Observing Invisible Axions with Gravitational Waves

TL;DR

This paper predicts that ultralight axion-like particles can produce a detectable gravitational wave background if the Peccei-Quinn symmetry is restored after inflation, with specific spectral features and broad frequency coverage.

Contribution

It combines effective field theory and numerical simulations to show how axion strings generate a distinctive gravitational wave spectrum with observable implications.

Findings

The gravitational wave spectrum has logarithmic deviations from scale invariance.

A single ultralight axion-like particle with certain parameters produces an observable signal.

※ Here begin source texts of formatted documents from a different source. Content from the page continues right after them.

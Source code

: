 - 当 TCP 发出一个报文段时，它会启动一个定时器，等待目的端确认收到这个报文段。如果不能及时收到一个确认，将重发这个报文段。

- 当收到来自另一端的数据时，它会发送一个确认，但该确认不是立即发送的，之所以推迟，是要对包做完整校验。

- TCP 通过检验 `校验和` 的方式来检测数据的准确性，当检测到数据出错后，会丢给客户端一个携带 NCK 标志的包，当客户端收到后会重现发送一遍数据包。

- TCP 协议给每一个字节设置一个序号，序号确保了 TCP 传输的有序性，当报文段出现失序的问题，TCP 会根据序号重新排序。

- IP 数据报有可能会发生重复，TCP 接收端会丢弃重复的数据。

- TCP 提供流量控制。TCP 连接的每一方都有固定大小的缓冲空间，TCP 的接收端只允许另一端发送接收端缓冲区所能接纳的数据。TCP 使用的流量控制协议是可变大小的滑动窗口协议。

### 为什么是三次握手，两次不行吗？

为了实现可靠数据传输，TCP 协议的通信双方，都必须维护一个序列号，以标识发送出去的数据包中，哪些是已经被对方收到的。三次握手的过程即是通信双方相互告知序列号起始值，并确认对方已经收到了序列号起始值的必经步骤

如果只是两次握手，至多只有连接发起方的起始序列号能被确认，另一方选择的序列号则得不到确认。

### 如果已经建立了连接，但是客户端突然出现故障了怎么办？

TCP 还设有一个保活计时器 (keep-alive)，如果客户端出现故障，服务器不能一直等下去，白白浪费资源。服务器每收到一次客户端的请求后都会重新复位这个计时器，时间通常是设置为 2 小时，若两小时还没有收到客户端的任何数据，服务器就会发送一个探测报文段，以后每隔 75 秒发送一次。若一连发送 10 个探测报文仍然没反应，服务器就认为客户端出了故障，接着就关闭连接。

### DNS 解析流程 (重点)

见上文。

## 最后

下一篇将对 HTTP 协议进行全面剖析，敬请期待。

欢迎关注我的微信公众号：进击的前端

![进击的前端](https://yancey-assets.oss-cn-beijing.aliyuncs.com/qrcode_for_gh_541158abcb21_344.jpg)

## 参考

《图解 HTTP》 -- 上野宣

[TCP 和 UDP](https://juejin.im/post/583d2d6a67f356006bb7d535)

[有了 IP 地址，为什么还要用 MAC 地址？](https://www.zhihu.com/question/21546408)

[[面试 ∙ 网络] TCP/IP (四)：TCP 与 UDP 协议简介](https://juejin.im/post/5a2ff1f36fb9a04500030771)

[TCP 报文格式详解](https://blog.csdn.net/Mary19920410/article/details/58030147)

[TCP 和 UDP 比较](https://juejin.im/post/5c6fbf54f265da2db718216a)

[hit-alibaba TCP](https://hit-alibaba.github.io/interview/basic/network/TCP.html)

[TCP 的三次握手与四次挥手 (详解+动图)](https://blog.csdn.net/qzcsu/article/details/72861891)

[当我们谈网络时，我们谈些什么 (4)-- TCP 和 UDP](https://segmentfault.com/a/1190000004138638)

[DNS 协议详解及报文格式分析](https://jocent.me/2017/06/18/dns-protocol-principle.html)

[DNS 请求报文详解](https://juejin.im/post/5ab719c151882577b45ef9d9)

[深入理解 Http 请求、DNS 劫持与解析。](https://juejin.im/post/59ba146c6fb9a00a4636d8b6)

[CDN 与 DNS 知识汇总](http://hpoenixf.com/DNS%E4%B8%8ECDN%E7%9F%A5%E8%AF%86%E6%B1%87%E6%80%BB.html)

The spectrum spans a wide frequency range, accessible to multiple experiments.

Abstract

If the Peccei-Quinn symmetry associated to an axion has ever been restored after inflation, axion strings inevitably produce a contribution to the stochastic gravitational wave background. Combining effective field theory analysis with numerical simulations, we show that the resulting gravitational wave spectrum has logarithmic deviations from a scale invariant form with an amplitude that is significantly enhanced at low frequencies. As a result, a single ultralight axion-like particle with a decay constant larger than $10^{14}~{\rm GeV}$ and any mass between $10^{-18}~{\rm eV}$ and $10^{-28}~{\rm eV}$ leads to an observable gravitational wave spectrum and is compatible with constraints on the post-inflationary scenario from dark matter overproduction, isocurvature and dark radiation. Since the spectrum extends over a wide range of frequencies, the resulting signal could be detected by multiple experiments. We describe straightforward ways in which the Peccei-Quinn symmetry can be restored after inflation for such decay constants. We also comment on the recent possible NANOgrav signal in light of our results.